Work task – The word "state" occurs in some lines of the data. Return each such line.

Material provided –
..............................

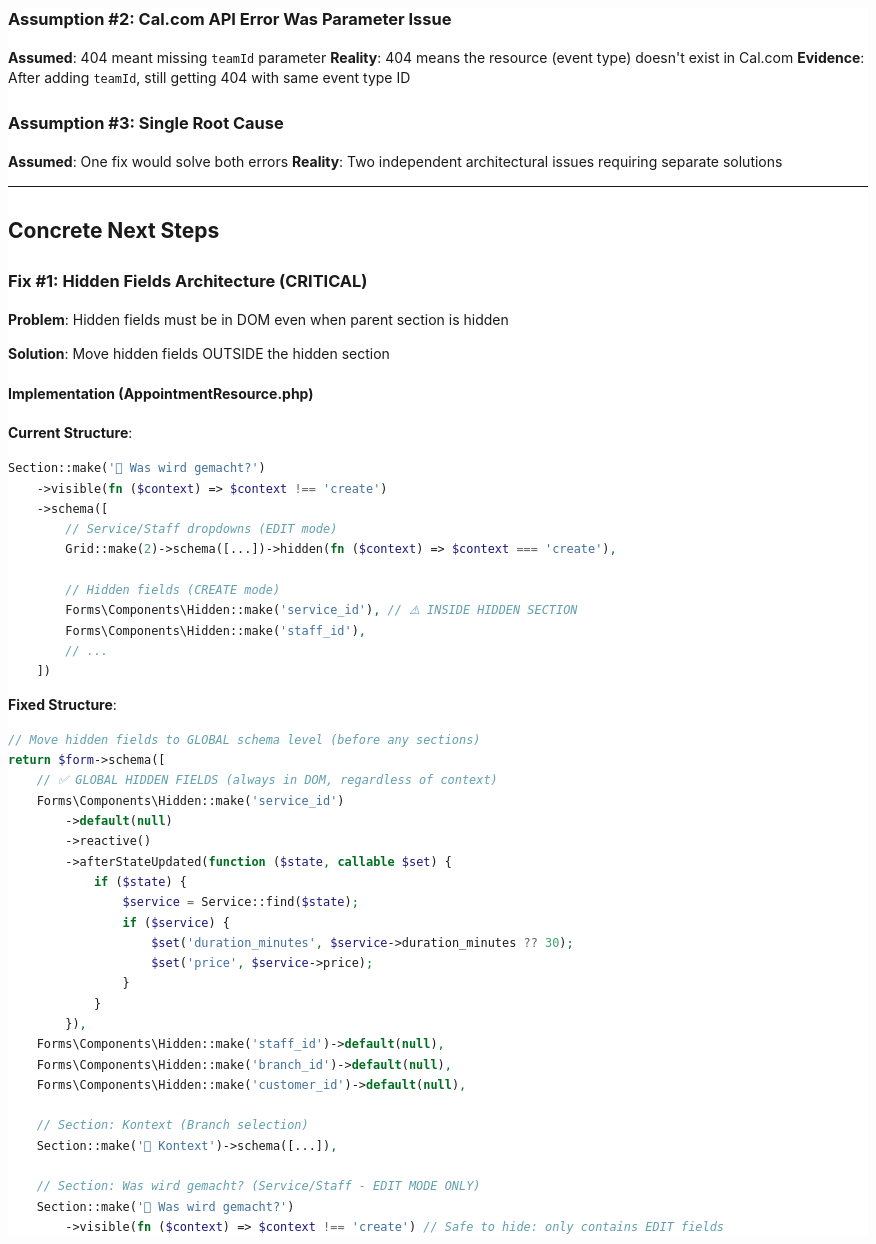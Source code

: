 ### Assumption #2: Cal.com API Error Was Parameter Issue
**Assumed**: 404 meant missing `teamId` parameter
**Reality**: 404 means the resource (event type) doesn't exist in Cal.com
**Evidence**: After adding `teamId`, still getting 404 with same event type ID

### Assumption #3: Single Root Cause
**Assumed**: One fix would solve both errors
**Reality**: Two independent architectural issues requiring separate solutions

---

## Concrete Next Steps

### Fix #1: Hidden Fields Architecture (CRITICAL)

**Problem**: Hidden fields must be in DOM even when parent section is hidden

**Solution**: Move hidden fields OUTSIDE the hidden section

#### Implementation (AppointmentResource.php)

**Current Structure**:
```php
Section::make('💇 Was wird gemacht?')
    ->visible(fn ($context) => $context !== 'create')
    ->schema([
        // Service/Staff dropdowns (EDIT mode)
        Grid::make(2)->schema([...])->hidden(fn ($context) => $context === 'create'),

        // Hidden fields (CREATE mode)
        Forms\Components\Hidden::make('service_id'), // ⚠️ INSIDE HIDDEN SECTION
        Forms\Components\Hidden::make('staff_id'),
        // ...
    ])
```

**Fixed Structure**:
```php
// Move hidden fields to GLOBAL schema level (before any sections)
return $form->schema([
    // ✅ GLOBAL HIDDEN FIELDS (always in DOM, regardless of context)
    Forms\Components\Hidden::make('service_id')
        ->default(null)
        ->reactive()
        ->afterStateUpdated(function ($state, callable $set) {
            if ($state) {
                $service = Service::find($state);
                if ($service) {
                    $set('duration_minutes', $service->duration_minutes ?? 30);
                    $set('price', $service->price);
                }
            }
        }),
    Forms\Components\Hidden::make('staff_id')->default(null),
    Forms\Components\Hidden::make('branch_id')->default(null),
    Forms\Components\Hidden::make('customer_id')->default(null),

    // Section: Kontext (Branch selection)
    Section::make('🏢 Kontext')->schema([...]),

    // Section: Was wird gemacht? (Service/Staff - EDIT MODE ONLY)
    Section::make('💇 Was wird gemacht?')
        ->visible(fn ($context) => $context !== 'create') // Safe to hide: only contains EDIT fields
```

..............................

Response area –
        ->afterStateUpdated(function ($state, callable $set) {
            if ($state) {
                $service = Service::find($state);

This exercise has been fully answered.